=== EXERCISE BRIEF ===
From the listing below, count the lines where the string "electric" occurs. Give the number, with no other words.

Content starts

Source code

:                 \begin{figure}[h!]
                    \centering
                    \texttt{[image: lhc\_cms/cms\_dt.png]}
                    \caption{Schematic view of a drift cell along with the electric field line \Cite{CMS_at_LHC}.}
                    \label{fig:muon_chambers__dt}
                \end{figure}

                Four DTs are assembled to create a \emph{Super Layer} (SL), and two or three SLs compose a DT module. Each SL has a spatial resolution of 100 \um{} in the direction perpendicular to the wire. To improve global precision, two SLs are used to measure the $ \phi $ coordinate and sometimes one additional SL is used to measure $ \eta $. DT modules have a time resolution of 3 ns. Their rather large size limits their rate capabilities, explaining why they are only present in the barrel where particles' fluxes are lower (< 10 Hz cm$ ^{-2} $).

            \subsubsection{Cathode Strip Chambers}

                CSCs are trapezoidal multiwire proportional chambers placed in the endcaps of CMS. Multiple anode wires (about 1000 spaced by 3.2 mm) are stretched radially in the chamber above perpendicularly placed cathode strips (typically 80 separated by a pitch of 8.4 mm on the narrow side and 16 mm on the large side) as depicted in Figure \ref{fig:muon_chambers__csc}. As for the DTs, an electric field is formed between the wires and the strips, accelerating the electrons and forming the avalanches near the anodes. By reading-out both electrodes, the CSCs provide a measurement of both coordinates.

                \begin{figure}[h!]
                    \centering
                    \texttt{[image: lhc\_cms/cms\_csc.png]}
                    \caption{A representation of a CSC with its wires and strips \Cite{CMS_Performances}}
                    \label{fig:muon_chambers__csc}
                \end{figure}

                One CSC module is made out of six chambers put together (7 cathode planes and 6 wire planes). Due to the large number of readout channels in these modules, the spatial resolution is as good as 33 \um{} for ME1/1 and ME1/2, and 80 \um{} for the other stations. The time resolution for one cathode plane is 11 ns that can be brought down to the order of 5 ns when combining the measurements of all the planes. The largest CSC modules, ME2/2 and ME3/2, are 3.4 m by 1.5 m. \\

Content ends

=== EXERCISE SOLUTION ===
2